Лицо у меня, видимо, здорово перекашивается – пока я слушаю своего невидимого собеседника, Тая распахивает свои невозможные глазищи в полнеба, а когда убираю мобильник в карман, гладит меня по руке и спрашивает: «Что-то случилось?» – и я просто захлебываюсь нежностью к ней.
– Случилось, – говорю я. – У меня снова есть дом.
У меня снова есть дом, со мной рядом самая чудесная девушка во вселенной, и мне становится так сказочно хорошо, что я схожу с ума. Человек в своем уме не сделал бы того, что сделал я. Нет, он, конечно, точно так же поднял эту дивную девочку на руки и кружил бы ее, и они бы хохотали и падали в снег, и лежали бы рядом, и рассматривали бы снежинки на ее перчатке. Он бы так же, как и я, обещал отвезти ее летом к себе на родину, рассказывал бы, захлебываясь, о синих горах и холодных ручьях, пел бы ей песни своего детства и играл бы ей на дудуке. Но он никогда бы не сказал того, что сказал я.
Я сказал:
– У тебя тоже скоро будет дом. Мы вернем его.
Сначала она, конечно, ничего не поняла. Милый, ты слишком счастлив сейчас, чтобы говорить умные вещи, сказала она. Малика никогда не отпустит того, во что она вцепилась зубами. Но это ничего. Мне хорошо. Я не пропаду. Я жива, пока у меня есть ты.
Но меня уже не остановить.
Ты не будешь больше прятаться и маскироваться, говорю я. Тебя перестанут разыскивать. Ты станешь свободной, я тебе обещаю.
Тая смеется. Не знаю, чем она мажет лицо, чтобы придать себе вид всплывшей утопленницы, но в итоге ее действительно не узнает никто из старых знакомых. Мне так хочется для нее другой жизни. Не потому, что я хочу встречаться с красоткой, нет – я любил бы ее, даже будь она в шрамах и язвах. Просто ни один человек не должен прятаться, как заяц, это унизительно. Она уж точно такого не заслужила.

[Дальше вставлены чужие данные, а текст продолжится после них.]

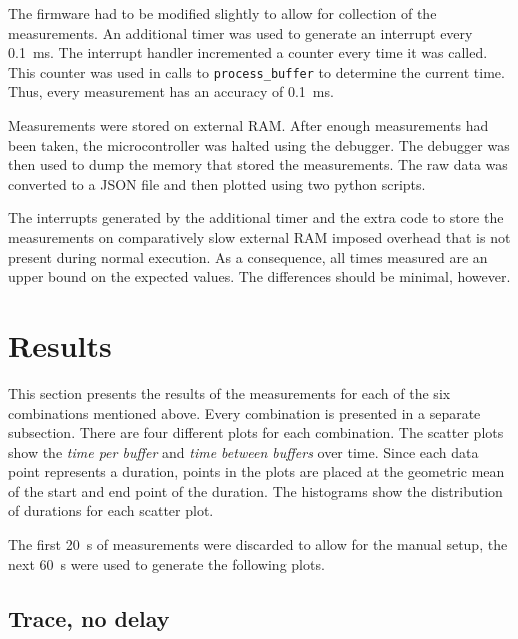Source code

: The firmware had to be modified slightly to allow for collection of the measurements. An additional
timer was used to generate an interrupt every \SI{0.1}{\milli\second}. The interrupt handler incremented
a counter every time it was called. This counter was used in calls to \lstinline{process_buffer} to
determine the current time. Thus, every measurement has an accuracy of \SI{0.1}{\milli\second}.

Measurements were stored on external RAM. After enough measurements had been taken, the microcontroller
was halted using the debugger. The debugger was then used to dump the memory that stored the
measurements. The raw data was converted to a JSON file and then plotted using two python scripts.

The interrupts generated by the additional timer and the extra code to store the measurements on
comparatively slow external RAM imposed overhead that is not present during normal execution. As a
consequence, all times measured are an upper bound on the expected values. The differences should be
minimal, however.

\section{Results}
\label{evaluation/results}

This section presents the results of the measurements for each of the six combinations mentioned
above. Every combination is presented in a separate subsection. There are four different plots
for each combination. The scatter plots show the \textit{time per buffer} and
\textit{time between buffers} over time. Since each data point represents a duration, points in the
plots are placed at the geometric mean of the start and end point of the duration. The histograms
show the distribution of durations for each scatter plot.

The first \SI{20}{\second} of measurements were discarded to allow for the manual setup, the next
\SI{60}{\second} were used to generate the following plots.


\subsection{Trace, no delay}
\label{evaluation/results/trace-no-delay}

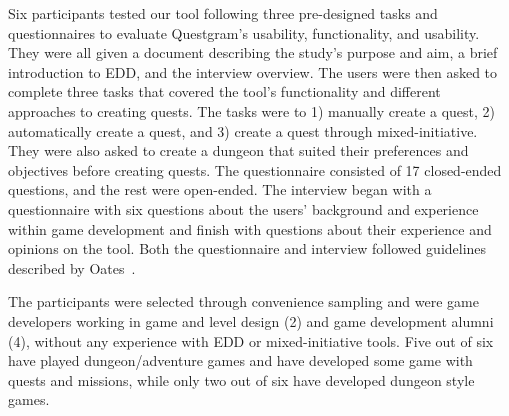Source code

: 

Six participants tested our tool following three pre-designed tasks and questionnaires to evaluate Questgram's usability, functionality, and usability. They were all given a document describing the study's purpose and aim, a brief introduction to EDD, and the interview overview. The users were then asked to complete three tasks that covered the tool's functionality and different approaches to creating quests. The tasks were to 1) manually create a quest, 2) automatically create a quest, and 3) create a quest through mixed-initiative. They were also asked to create a dungeon that suited their preferences and objectives before creating quests. The questionnaire consisted of 17 closed-ended questions, and the rest were open-ended. The interview began with a questionnaire with six questions about the users' background and experience within game development and finish with questions about their experience and opinions on the tool. Both the questionnaire and interview followed guidelines described by Oates~\cite{p833-ResearchingInfoSystems}.  

The participants were selected through convenience sampling and were game developers working in game and level design (2) and game development alumni (4), without any experience with EDD or mixed-initiative tools. Five out of six have played dungeon/adventure games and have developed some game with quests and missions, while only two out of six have developed dungeon style games.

– Меня намного больше беспокоит, что в детдом теперь не пускают, – говорит она. – Без объяснений, безо всего. Какой-то якобы приказ директора. Который раз уже прихожу, а меня только что поганой метлой не выгоняют – не положено, уходите, девушка, а то полицию вызовем. Меня дети ждут, а я даже не могу им весточку передать. Хоть подкоп делай, честное слово.
– Только тебя не пускают? Или вообще волонтеров?
– Не знаю. Я, сам понимаешь, сейчас мало с кем общаюсь.
– Давай я схожу. Нет, ну а что? Приду с флейтой, предложу устроить музыкальный праздник. Либо меня не пустят, и мы сделаем выводы, либо пустят – и тогда я передам привет твоим Эмме с Эриком.
– Алик! – боги, она смотрит на меня, будто я только что сразился с драконом и победил его. – Правда? Какой же ты у меня…
Нет, ну нормально? Один раз собрался сходить в детдом к брошенным детям – и уже герой. Сама она туда ходила как на работу, однако себя явно героем не считает.
– И все равно дом у тебя будет, – говорю я.
– Ой, да брось. Это, во-первых, не главное, а во-вторых, невозможно.
Она до последнего не могла понять, с кем я связался и что делаю. Я этого и сам тогда не понимал.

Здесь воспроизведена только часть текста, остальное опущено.